Méliès Takes a Stand
12 September 2009
"The Dreyfus Affair" was an 11-part serial by Georges Méliès. As John Frazer ("Artificially Arranged Scenes") described it, they were sold for $9.75 by part to exhibitors, and, by the eleventh film, the series was essentially banned in France. From looking at Frazer's account, it appears that the second and eleventh films are not included in the Flicker Alley set, although, apparently, they aren't lost. Selling scenes individually was a common practice in the early days of cinema, when exhibitors, rather than producers, were in control of the assembling and final appearance of films. Most subjects, regardless of their connectedness, were sold as individual shot-scenes (by 20 meters of film or whatever established length). This is how the Lumiére Company sold their 13-tableaux 1897 passion play. It's how Mutoscope offered their 8-part "Rip Van Winkle" in 1896 (re-released as one whole in 1903). Méliès would actually lead the way in seizing editorial control for producers the same year with "Cinderella".

To understand this film, it helps to have some knowledge of the events surrounding the Dreyfus scandal. In 1899, this was a contemporary controversy, so Méliès reasonably assumed audience familiarity. Furthermore, in early cinema, lecturers would describe films at screenings. "The Dreyfus Affair" serial is not a self-contained narrative, which is rather common of early films and is why many of them may be confusing to modern viewers. Suffice to say here that, Dreyfus was a Jew and artillery officer in the French military and was fraudulently convicted of treason by anti-Semites. That this even happened and was controversial demonstrates the widespread bigotry and institutional corruption back then. With these films, Méliès took the side of Dreyfus.

Aside from the politics, this serial is interesting because it's such a significant departure for Méliès from his usual style of film-making and preferred subject matter of wacky magic, fairy tales and amusing fantasies. There's nothing else in his oeuvre like it. It's a dramatic and starkly realist reenactment of the affair's events. Even the decors, although naturally primitive by today's standards, are realist. Moreover, there is some very unusual (for Méliès) staging, including characters entering and exiting the frame beside the camera—in depth, foreground to background and vise versa, as opposed to the traditional and theatrical lateral, left/right long shot staging Méliès adopted for every other film. He uses this atypical staging in two of the available scenes.

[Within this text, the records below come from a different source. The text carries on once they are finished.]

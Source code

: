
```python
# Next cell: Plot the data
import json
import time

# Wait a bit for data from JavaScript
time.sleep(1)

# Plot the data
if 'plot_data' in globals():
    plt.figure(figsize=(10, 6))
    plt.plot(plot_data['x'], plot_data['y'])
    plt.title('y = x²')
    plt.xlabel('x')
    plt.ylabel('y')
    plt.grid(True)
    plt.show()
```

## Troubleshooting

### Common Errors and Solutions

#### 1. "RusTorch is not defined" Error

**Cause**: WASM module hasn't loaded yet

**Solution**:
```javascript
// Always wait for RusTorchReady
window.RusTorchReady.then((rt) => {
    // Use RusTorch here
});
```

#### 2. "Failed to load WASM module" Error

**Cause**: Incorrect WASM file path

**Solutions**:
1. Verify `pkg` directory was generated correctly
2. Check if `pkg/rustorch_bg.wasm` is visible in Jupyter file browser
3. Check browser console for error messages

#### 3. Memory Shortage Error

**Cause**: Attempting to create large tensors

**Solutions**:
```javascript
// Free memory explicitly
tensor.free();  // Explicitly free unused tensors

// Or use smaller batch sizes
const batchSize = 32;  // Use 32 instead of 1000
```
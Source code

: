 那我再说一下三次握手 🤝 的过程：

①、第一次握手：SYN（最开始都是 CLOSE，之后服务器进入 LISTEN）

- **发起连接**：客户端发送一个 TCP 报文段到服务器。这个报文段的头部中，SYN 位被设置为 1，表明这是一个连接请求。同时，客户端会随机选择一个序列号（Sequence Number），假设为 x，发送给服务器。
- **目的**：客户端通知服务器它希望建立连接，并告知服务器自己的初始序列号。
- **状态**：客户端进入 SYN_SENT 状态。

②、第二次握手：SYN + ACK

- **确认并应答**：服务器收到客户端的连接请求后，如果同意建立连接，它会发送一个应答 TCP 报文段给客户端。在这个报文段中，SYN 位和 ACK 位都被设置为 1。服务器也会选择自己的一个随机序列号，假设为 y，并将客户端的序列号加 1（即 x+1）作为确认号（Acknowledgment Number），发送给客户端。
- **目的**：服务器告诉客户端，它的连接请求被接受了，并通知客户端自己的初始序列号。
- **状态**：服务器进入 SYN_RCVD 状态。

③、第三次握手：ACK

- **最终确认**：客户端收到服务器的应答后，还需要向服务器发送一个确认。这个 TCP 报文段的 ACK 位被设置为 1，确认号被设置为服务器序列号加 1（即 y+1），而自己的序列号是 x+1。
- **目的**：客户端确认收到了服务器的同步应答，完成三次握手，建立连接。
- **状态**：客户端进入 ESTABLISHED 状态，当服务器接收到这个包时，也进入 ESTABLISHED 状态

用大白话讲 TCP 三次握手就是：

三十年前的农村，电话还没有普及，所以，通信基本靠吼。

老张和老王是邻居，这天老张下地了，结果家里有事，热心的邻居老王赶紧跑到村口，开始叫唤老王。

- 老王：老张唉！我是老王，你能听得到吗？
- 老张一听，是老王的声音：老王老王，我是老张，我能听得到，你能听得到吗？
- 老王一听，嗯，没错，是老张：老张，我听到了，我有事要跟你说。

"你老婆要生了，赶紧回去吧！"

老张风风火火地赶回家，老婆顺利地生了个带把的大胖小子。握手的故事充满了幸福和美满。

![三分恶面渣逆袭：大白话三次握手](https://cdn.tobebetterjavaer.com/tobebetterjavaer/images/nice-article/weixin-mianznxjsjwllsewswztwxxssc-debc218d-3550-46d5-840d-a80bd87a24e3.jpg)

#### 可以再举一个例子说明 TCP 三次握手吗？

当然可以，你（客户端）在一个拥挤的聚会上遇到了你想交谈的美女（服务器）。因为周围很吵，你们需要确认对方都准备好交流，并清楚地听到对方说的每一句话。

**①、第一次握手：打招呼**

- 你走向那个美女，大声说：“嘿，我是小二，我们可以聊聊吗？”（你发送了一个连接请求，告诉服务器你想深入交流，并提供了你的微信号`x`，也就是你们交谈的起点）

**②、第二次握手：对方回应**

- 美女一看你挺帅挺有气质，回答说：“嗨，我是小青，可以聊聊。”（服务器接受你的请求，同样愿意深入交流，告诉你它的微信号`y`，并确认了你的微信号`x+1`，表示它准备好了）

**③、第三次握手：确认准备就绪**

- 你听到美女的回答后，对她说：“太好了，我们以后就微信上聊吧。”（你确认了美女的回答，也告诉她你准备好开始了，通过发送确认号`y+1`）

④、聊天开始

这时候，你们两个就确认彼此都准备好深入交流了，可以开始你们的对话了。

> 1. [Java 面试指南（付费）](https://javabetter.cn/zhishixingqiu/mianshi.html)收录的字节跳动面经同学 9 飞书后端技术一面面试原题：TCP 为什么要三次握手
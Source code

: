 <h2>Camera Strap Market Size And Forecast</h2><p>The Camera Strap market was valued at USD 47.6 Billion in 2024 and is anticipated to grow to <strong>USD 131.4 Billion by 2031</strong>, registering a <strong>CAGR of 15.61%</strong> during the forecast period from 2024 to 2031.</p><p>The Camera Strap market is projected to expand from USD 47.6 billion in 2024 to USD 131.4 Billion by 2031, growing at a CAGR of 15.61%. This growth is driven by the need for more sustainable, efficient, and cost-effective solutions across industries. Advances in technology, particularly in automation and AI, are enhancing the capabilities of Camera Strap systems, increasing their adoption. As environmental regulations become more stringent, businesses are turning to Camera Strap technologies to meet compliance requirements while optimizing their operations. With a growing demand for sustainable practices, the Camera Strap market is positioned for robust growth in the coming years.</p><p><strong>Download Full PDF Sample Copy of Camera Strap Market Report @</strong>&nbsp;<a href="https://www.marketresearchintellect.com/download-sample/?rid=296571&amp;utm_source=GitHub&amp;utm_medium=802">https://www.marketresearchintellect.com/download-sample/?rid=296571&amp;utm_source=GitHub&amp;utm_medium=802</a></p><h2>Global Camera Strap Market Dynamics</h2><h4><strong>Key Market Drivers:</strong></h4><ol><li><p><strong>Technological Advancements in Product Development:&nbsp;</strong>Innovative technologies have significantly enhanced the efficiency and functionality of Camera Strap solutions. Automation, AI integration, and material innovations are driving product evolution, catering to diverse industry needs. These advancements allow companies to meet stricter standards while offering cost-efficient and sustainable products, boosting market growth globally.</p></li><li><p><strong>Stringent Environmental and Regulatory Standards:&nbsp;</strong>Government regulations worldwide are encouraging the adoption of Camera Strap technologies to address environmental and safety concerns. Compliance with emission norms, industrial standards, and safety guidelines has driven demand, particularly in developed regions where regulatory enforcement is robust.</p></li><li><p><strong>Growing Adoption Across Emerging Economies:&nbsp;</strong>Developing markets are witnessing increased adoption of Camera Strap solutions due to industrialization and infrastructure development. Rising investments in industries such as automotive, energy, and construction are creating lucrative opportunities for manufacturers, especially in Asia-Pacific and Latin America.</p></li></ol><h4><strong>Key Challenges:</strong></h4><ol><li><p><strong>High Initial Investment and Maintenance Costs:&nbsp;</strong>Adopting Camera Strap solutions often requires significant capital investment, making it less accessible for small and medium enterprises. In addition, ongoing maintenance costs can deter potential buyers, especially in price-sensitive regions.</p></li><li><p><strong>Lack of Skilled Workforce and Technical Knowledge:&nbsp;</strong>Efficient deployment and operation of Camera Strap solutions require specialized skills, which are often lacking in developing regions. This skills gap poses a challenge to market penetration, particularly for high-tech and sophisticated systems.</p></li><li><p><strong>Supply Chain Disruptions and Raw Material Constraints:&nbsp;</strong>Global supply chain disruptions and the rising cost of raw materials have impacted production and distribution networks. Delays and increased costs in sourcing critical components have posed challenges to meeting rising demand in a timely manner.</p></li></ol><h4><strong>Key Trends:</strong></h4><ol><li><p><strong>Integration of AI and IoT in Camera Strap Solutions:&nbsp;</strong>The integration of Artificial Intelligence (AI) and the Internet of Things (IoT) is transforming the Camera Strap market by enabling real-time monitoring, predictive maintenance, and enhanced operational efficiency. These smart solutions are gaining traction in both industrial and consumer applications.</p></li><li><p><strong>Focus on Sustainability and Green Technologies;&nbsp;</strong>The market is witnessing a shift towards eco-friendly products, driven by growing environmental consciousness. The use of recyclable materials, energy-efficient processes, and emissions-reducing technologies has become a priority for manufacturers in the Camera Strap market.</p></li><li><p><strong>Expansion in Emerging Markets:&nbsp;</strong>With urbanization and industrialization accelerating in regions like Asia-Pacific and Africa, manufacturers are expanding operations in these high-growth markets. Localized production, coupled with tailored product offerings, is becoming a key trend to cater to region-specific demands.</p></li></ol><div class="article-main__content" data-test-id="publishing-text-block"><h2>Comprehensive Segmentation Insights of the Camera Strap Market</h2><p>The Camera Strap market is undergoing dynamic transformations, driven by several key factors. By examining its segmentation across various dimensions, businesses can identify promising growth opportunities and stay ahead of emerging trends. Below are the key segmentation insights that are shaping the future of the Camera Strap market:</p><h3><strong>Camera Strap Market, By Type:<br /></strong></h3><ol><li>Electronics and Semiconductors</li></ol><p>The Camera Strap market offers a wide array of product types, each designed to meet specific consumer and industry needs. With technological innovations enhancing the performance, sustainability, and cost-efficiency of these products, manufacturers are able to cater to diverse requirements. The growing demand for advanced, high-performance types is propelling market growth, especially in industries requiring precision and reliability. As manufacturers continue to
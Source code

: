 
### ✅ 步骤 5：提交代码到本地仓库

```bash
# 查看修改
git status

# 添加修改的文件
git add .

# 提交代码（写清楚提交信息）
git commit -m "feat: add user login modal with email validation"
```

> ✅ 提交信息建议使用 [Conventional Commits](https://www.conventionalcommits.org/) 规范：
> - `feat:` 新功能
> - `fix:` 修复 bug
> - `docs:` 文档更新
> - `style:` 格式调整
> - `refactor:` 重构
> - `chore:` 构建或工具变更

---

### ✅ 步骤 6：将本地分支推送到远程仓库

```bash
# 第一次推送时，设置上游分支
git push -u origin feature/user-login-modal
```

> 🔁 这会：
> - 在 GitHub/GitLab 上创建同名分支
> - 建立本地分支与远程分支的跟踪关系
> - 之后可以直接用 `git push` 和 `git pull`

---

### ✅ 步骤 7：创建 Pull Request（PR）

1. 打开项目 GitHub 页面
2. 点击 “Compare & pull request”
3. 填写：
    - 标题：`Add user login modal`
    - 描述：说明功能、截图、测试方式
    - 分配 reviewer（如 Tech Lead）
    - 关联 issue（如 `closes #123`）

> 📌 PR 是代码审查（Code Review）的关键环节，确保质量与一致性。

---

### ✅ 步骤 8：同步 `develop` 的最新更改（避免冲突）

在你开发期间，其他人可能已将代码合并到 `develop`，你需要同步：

Additionally, the film contains a letter motif. I wouldn't think it intentional or think much of it given this is an early film if it weren't so prevalent and a salient underscoring of the narrative. In almost every brief, some one-minute scene, there are either letters or legal papers involved. In some of them, someone is either writing or reading a letter. This underscores the fraudulent case that was made against Dreyfus, whose trial was based on the supposed similarity between his handwriting and the handwriting on discovered treasonous papers. This film demonstrates the versatility Méliès had as a filmmaker and suggests the cinematic possibilities he didn't develop further.